From 1999 to 2009, the CGM Focus Fund managed by Ken Heebner produced a compounded return of 18% per annum. However, during that decade the fund’s average investor lost 11%, according to a recent study. How could that possibly happen? Most investors bought the fund after periods of strong performance and sold the fund when performance was down. Meanwhile, Ken Heebner stuck to his knitting and did great work. Sadly, most of the investors in the fund were not helped by his efforts. If this sounds like a familiar tale, it is because of investors’ increasing lack of patience.
Imagine an investment opportunity that will beat the market by 10% every year on average over the next 10 years.

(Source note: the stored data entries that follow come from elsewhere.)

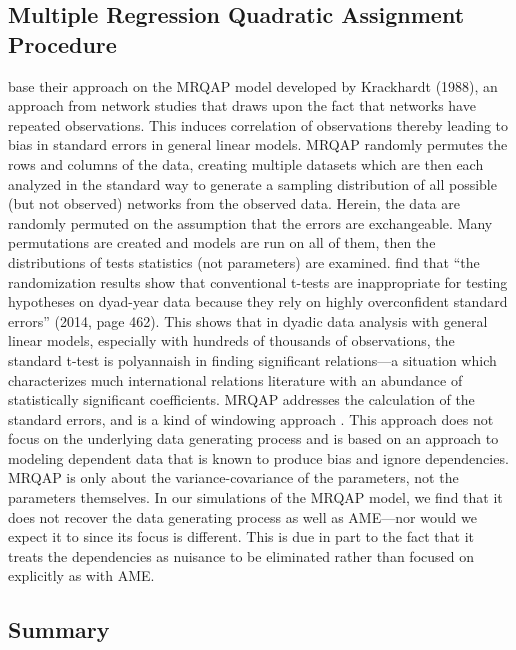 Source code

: \subsection*{Multiple Regression Quadratic Assignment Procedure}

\citet{erikson:pinto:2014} base their approach on the MRQAP model developed by Krackhardt (1988), \nocite{krackhardt:1988} an approach from network studies that draws upon the fact that networks have repeated observations. This induces correlation of observations thereby leading to bias in standard errors in general linear models. MRQAP randomly permutes the rows and columns of the data, creating multiple datasets which are then each analyzed in the standard way to generate a sampling distribution of all possible (but not observed) networks from the observed data. Herein, the data are randomly permuted on the assumption that the errors are exchangeable.  Many permutations are created and models are run on all of them, then the distributions of tests statistics (not parameters) are examined. \citet{erikson:pinto:2014} find  that ``the randomization results show that conventional t-tests are inappropriate for testing hypotheses on dyad-year data because they rely on highly overconfident standard errors'' (2014, page 462).  This shows that in dyadic data analysis with general linear models, especially with hundreds of thousands of observations, the standard t-test is polyannaish in finding significant relations---a situation which characterizes much international relations literature with an abundance of statistically significant coefficients. MRQAP addresses the calculation of the standard errors, and is a kind of windowing approach \citep{heagerty:lumley:2000,heagerty:etal:2002}. This approach does not focus on the underlying data generating process and is based on an approach to modeling dependent data that is known to produce bias and ignore dependencies. MRQAP is only about the variance-covariance of the parameters, not the parameters themselves.  In our simulations of the MRQAP model, we find that it does not recover the data generating process as well as AME---nor would we expect it to since its focus is different. This is due in part to the fact that it treats the dependencies as nuisance to be eliminated rather than focused on explicitly as with AME. 

\subsection*{Summary}


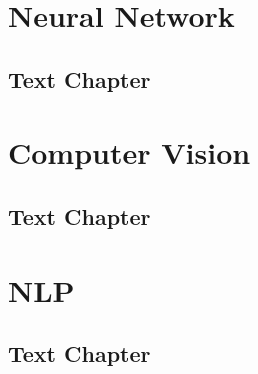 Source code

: \documentclass[11pt,fleqn]{book} %
\begin{document}


\part{Neural Network}



\chapter{Text Chapter}



\part{Computer Vision}



\chapter{Text Chapter}



\part{NLP}



\chapter{Text Chapter}
\end{document}
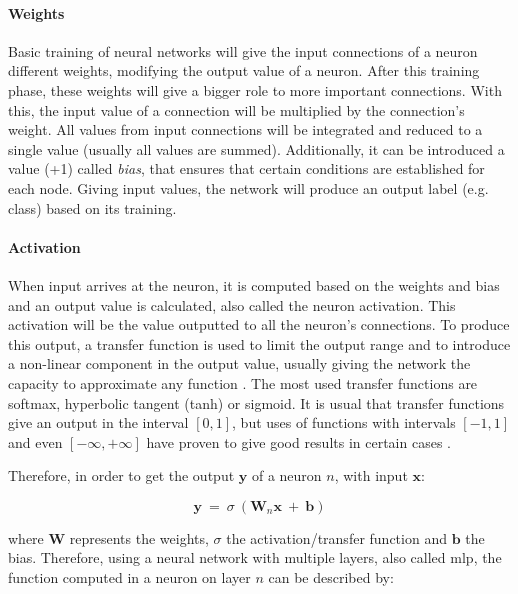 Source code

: \documentclass[
  twoside,
  11pt, a4paper,
  footinclude=true,
  headinclude=true,
  cleardoublepage=empty
]{scrbook}
\begin{document}
        \paragraph{Weights}
          Basic training of neural networks will give the input connections of a neuron different weights, modifying the output value of a neuron. After this training phase, these weights will give a bigger role to more important connections. With this, the input value of a connection will be multiplied by the connection's weight. All values from input connections will be integrated and reduced to a single value (usually all values are summed). Additionally, it can be introduced a value (+1) called \textit{bias}, that ensures that certain conditions are established for each node. Giving input values, the network will produce an output label (e.g. class) based on its training.

        \paragraph{Activation}
          When input arrives at the neuron, it is computed based on the weights and bias and an output value is calculated, also called the neuron activation. This activation will be the value outputted to all the neuron's connections. To produce this output, a transfer function is used to limit the output range and to introduce a non-linear component in the output value, usually giving the network the capacity to approximate any function \cite{leshno1993multilayer}. The most used transfer functions are softmax, hyperbolic tangent (tanh) or sigmoid. It is usual that transfer functions give an output in the interval $[0,1]$, but uses of functions with intervals $[-1,1]$ and even $[-\infty,+\infty]$ have proven to give good results in certain cases \cite{karlik2011performance}.

          Therefore, in order to get the output $\boldsymbol{y}$ of a neuron $n$, with input $\boldsymbol{x}$:

          \begin{equation}
            \boldsymbol{y}\ =\ \sigma\ (\boldsymbol{W}_n\boldsymbol{x}\ +\ \boldsymbol{b})
          \end{equation}

          where $\boldsymbol{W}$ represents the weights, $\sigma$ the activation/transfer function and $\boldsymbol{b}$ the bias. Therefore, using a neural network with multiple layers, also called \gls{mlp}, the function computed in a neuron on layer $n$ can be described by:
\end{document}
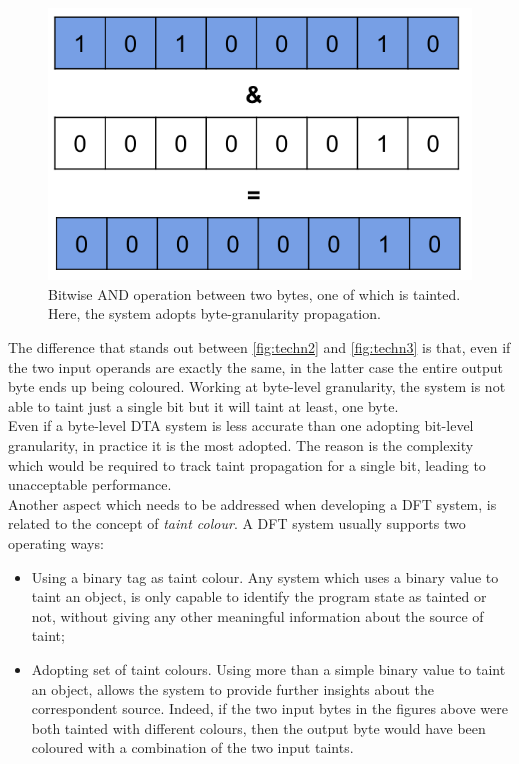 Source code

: \documentclass[LaM,binding=0.6cm]{sapthesis}
\begin{document}
\begin{figure}[h!]
\centering
\includegraphics[scale=.5]{images/techn3}
\caption{Bitwise AND operation between two bytes, one of which is tainted. Here, the system adopts byte-granularity propagation.}
\label{fig:techn3}
\end{figure}
\newpage
The difference that stands out between \autoref{fig:techn2} and \autoref{fig:techn3} is that, even if the two input operands are exactly the same, in the latter case the entire output byte ends up being coloured. Working at byte-level granularity, the system is not able to taint just a single bit but it will taint at least, one byte.\\
Even if a byte-level DTA system is less accurate than one adopting bit-level granularity, in practice it is the most adopted. The reason is the complexity which would be required to track taint propagation for a single bit, leading to unacceptable performance.\\

Another aspect which needs to be addressed when developing a DFT system, is related to the concept of \textit{taint colour}. A DFT system usually supports two operating ways:
\begin{itemize}
\item Using a binary tag as taint colour. Any system which uses a binary value to taint an object, is only capable to identify the program state as tainted or not, without giving any other meaningful information about the source of taint; 
\item Adopting set of taint colours. Using more than a simple binary value to taint an object, allows the system to provide further insights about the correspondent source. Indeed, if the two input bytes in the figures above were both tainted with different colours, then the output byte would have been coloured with a combination of the two input taints.
\end{itemize}
\end{document}
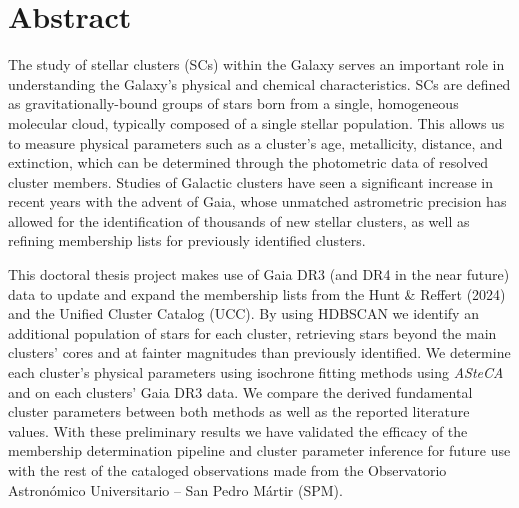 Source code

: \section*{Abstract}
The study of stellar clusters (SCs) within the Galaxy serves an important role in understanding the Galaxy’s physical and chemical characteristics. SCs are defined as gravitationally-bound groups of stars born from a single, homogeneous molecular cloud, typically composed of a single stellar population. This allows us to measure physical parameters such as a cluster’s age, metallicity, distance, and extinction, which can be determined through the photometric data of resolved cluster members. Studies of Galactic clusters have seen a significant increase in recent years with the advent of Gaia, whose unmatched astrometric precision has allowed for the identification of thousands of new stellar clusters, as well as refining membership lists for previously identified clusters.

This doctoral thesis project makes use of Gaia DR3 (and DR4 in the near future) data to update and expand the membership lists from the Hunt \& Reffert (2024) and the Unified Cluster Catalog (UCC). By using HDBSCAN we identify an additional population of stars for each cluster, retrieving stars beyond the main clusters’ cores and at fainter magnitudes than previously identified. We determine each cluster’s physical parameters using isochrone fitting methods using \textit{ASteCA} and  on each clusters' Gaia DR3 data. We compare the derived fundamental cluster parameters between both methods as well as the reported literature values. With these preliminary results we have validated the efficacy of the membership determination pipeline and cluster parameter inference for future use with the rest of the cataloged observations made from the Observatorio Astronómico Universitario -- San Pedro Mártir (SPM).





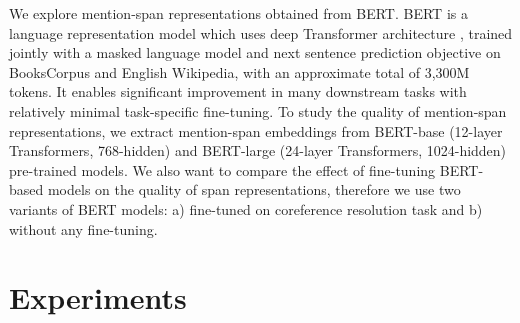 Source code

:\documentclass[11pt]{article}
\begin{document}
We explore mention-span representations obtained from BERT. BERT \parencite{devlin2019bert} is a language representation model which uses deep Transformer architecture \parencite{transformers}, trained jointly with a masked language model and next sentence prediction objective on BooksCorpus \parencite{bookscorpus} and English Wikipedia, with an approximate total of 3,300M tokens. It enables significant improvement in many downstream tasks with relatively minimal task-specific fine-tuning. To study the quality of mention-span representations, we extract mention-span embeddings from BERT-base (12-layer Transformers, 768-hidden) and BERT-large (24-layer Transformers, 1024-hidden) pre-trained models. We also want to compare the effect of fine-tuning BERT-based models on the quality of span representations, therefore we use two variants of BERT models: a) fine-tuned on coreference resolution task and b) without any fine-tuning.



\section{Experiments}


\end{document}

Here is the catch: you will have to “pay” for the outperformance with psychological pain. There will be several years of underperformance mixed into that 10-year period. “No big deal,” you might say now. In practice, however, most investors cannot stomach the pain once it moves from theoretical possibility to their actual brokerage statement. They reach their pain threshold and sell at just the wrong time, when things feel worst, eventually to buy back well after an optimal entry point.
Investors suffer from several critical psychological biases. Regret avoidance, known more commonly as fear of missing out, is one of the worst. This psychological bias manifests itself in trading turnover, and is apparently getting worse among investors. Investors are holding stocks for less and less time as the graph below shows.
In days gone by, investors were just as vulnerable to regret avoidance as today. However, with 24/7 availability of real-time information and constant focus on the indices, the grass can look greener much more often, simply by frequent comparison. Investors are constantly jumping in and out to try to not miss the latest or hottest opportunity, and tend to feel disappointed when they miss out on potential gains. Investment cycles and fads often change. The winners exercise patience and conviction whereas those who chase the fads and enter late end up constantly chasing the previous years’ winners to no avail. Denver Investments believes in holding stocks for a period of time that tracks improving corporate performance, something that is usually measured in years, not months. Indeed, it appears as if “investors” these days are acting more like traders.